BGP Session Establishment — The 6 States
BGP uses a finite state machine to establish a TCP session (port 179) before any routing information is exchanged. Understanding these states is essential for troubleshooting — a stuck state tells you exactly where the problem lies:
| State | Description | If Stuck Here — Likely Cause |
|---|---|---|
| Idle | BGP is not attempting to connect. Waiting for a start event or recovering from an error | BGP process not started, or repeated connection failures causing hold-down |
| Connect | BGP is attempting a TCP connection to the neighbour on port 179 | TCP connectivity issue — wrong IP, ACL blocking port 179, no route to peer |
| Active | TCP connection attempt failed. BGP is retrying — listening for incoming connections from the peer | Peer IP misconfigured, wrong AS number in neighbor statement, no route to peer |
| OpenSent | TCP connected. BGP OPEN message sent — waiting for the peer's OPEN message | Peer received OPEN but has a mismatch (AS number, BGP version) |
| OpenConfirm | OPEN received and accepted. Exchanging KEEPALIVE messages to confirm the session | Rare — KEEPALIVE not arriving, authentication mismatch |
| Established | Session fully up. BGP peers exchange UPDATE messages containing routing information | — Session is healthy. Routes are being exchanged |
How BGP Advertises Routes — The network Statement
Unlike OSPF or EIGRP which discover and advertise interfaces automatically,
BGP requires explicit instruction on what to advertise. The
network statement tells BGP: "advertise this prefix to
my neighbours — but only if an exact match for this prefix
already exists in the local routing table (RIB)". Note that OSPF uses
wildcard masks while BGP uses
subnet masks — a common exam trap:
BGP network statement logic:
router bgp 65001
network 10.0.0.0 mask 255.255.255.0
Step 1: Does 10.0.0.0/24 exist as an EXACT match in the IP routing table?
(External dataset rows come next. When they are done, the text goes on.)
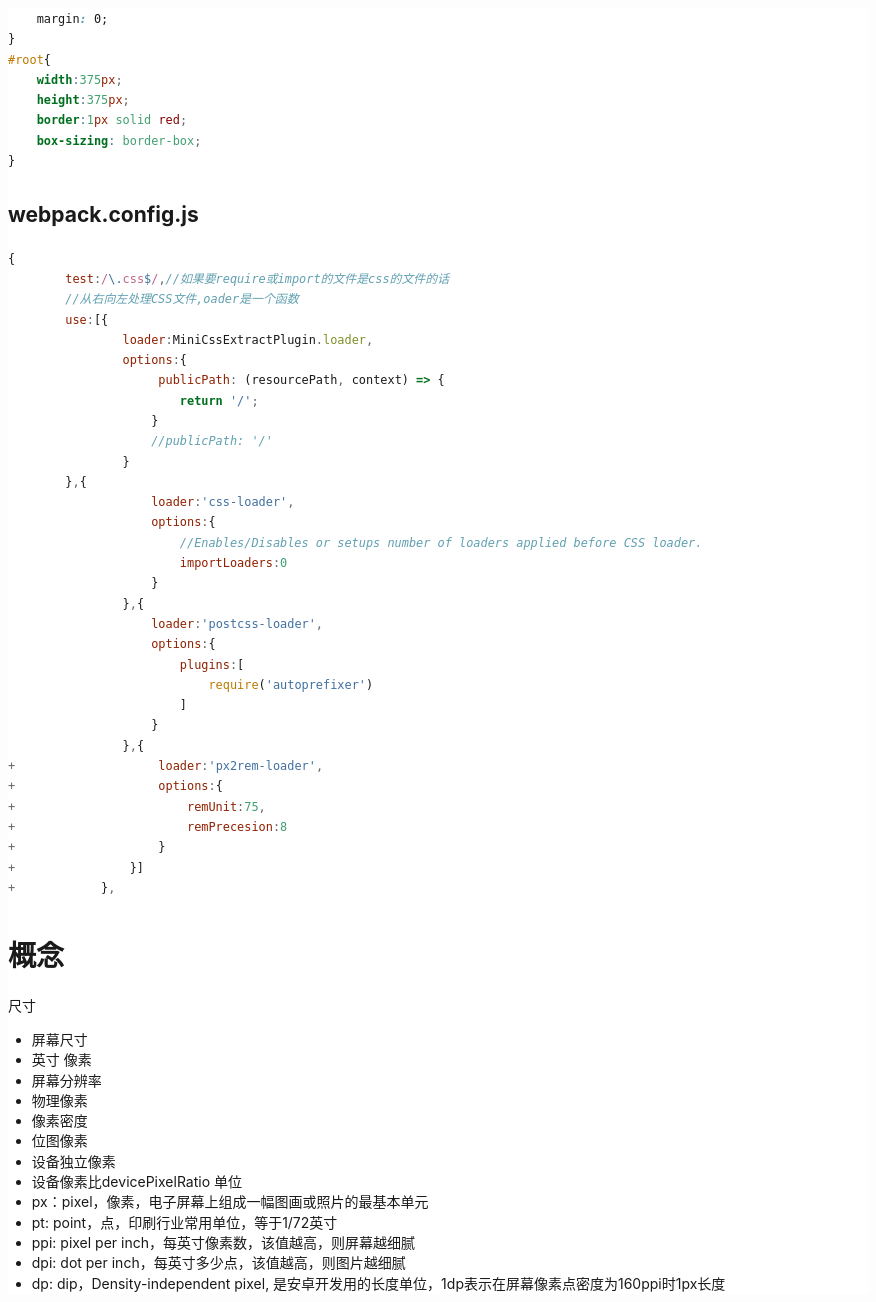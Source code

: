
 ```css
    margin: 0;
}
#root{
    width:375px;
    height:375px;
    border:1px solid red;
    box-sizing: border-box;
}
```
## webpack.config.js
```js
{
        test:/\.css$/,//如果要require或import的文件是css的文件的话
        //从右向左处理CSS文件,oader是一个函数
        use:[{
                loader:MiniCssExtractPlugin.loader,
                options:{
                     publicPath: (resourcePath, context) => {
                        return '/';
                    }
                    //publicPath: '/'
                }
        },{
                    loader:'css-loader',
                    options:{
                        //Enables/Disables or setups number of loaders applied before CSS loader.
                        importLoaders:0
                    }
                },{
                    loader:'postcss-loader',
                    options:{
                        plugins:[
                            require('autoprefixer')
                        ]
                    }
                },{
+                    loader:'px2rem-loader',
+                    options:{
+                        remUnit:75,
+                        remPrecesion:8
+                    }
+                }]
+            },
```
# 概念
尺寸
- 屏幕尺寸
- 英寸
像素
- 屏幕分辨率
- 物理像素
- 像素密度
- 位图像素
- 设备独立像素
- 设备像素比devicePixelRatio
单位
- px：pixel，像素，电子屏幕上组成一幅图画或照片的最基本单元
- pt: point，点，印刷行业常用单位，等于1/72英寸
- ppi: pixel per inch，每英寸像素数，该值越高，则屏幕越细腻
- dpi: dot per inch，每英寸多少点，该值越高，则图片越细腻
- dp: dip，Density-independent pixel, 是安卓开发用的长度单位，1dp表示在屏幕像素点密度为160ppi时1px长度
┌─────────────────────────────────────────────────────────┐
│ YES (connected, static, or IGP) → BGP installs the │
│ prefix into the BGP table and advertises it to peers │
│ │
│ NO (route missing or wrong prefix length) → BGP does │
│ NOT advertise — no error is shown. This silent failure │
│ is the #1 BGP misconfiguration for beginners │
└─────────────────────────────────────────────────────────┘
Key difference from OSPF/EIGRP:
OSPF: network 10.0.0.0 0.0.0.255 area 0 → enables OSPF on matching interfaces
BGP: network 10.0.0.0 mask 255.255.255.0 → advertises this prefix to BGP peers
(uses subnet MASK, not wildcard — opposite of OSPF)
BGP Path Attributes — Why BGP Chooses One Path Over Another
| Attribute | Type | Description | Preference |
|---|---|---|---|
| Weight | Cisco proprietary | Local to the router — not advertised to peers. Highest weight preferred | Higher = better |
| LOCAL_PREF | Well-known discretionary | Shared within the AS (iBGP). Controls which exit point the AS uses for outbound traffic | Higher = better |
| AS_PATH | Well-known mandatory | List of AS numbers a route has traversed. Prevents routing loops — if own AS in path, route is rejected | Shorter = better |
| ORIGIN | Well-known mandatory | How the route entered BGP: i (IGP/network stmt) > e (EGP, legacy) > ? (incomplete/redistributed) | i > e > ? |
| MED | Optional non-transitive | Multi-Exit Discriminator — hints to the neighbouring AS which entry point to use for inbound traffic | Lower = better |
| NEXT_HOP | Well-known mandatory | IP address of the next-hop router to reach the destination. Must be reachable for route to be valid | Must be reachable |
2. Lab Topology & Scenario
This lab connects two routers — each in a separate autonomous system — via a point-to-point eBGP session. NetsTuts_R1 represents an enterprise edge router (AS 65001) and NetsTuts_R2 represents an ISP border router (AS 65002). The goal is to establish the eBGP session and have each AS advertise its internal network prefix to the other, achieving full end-to-end reachability.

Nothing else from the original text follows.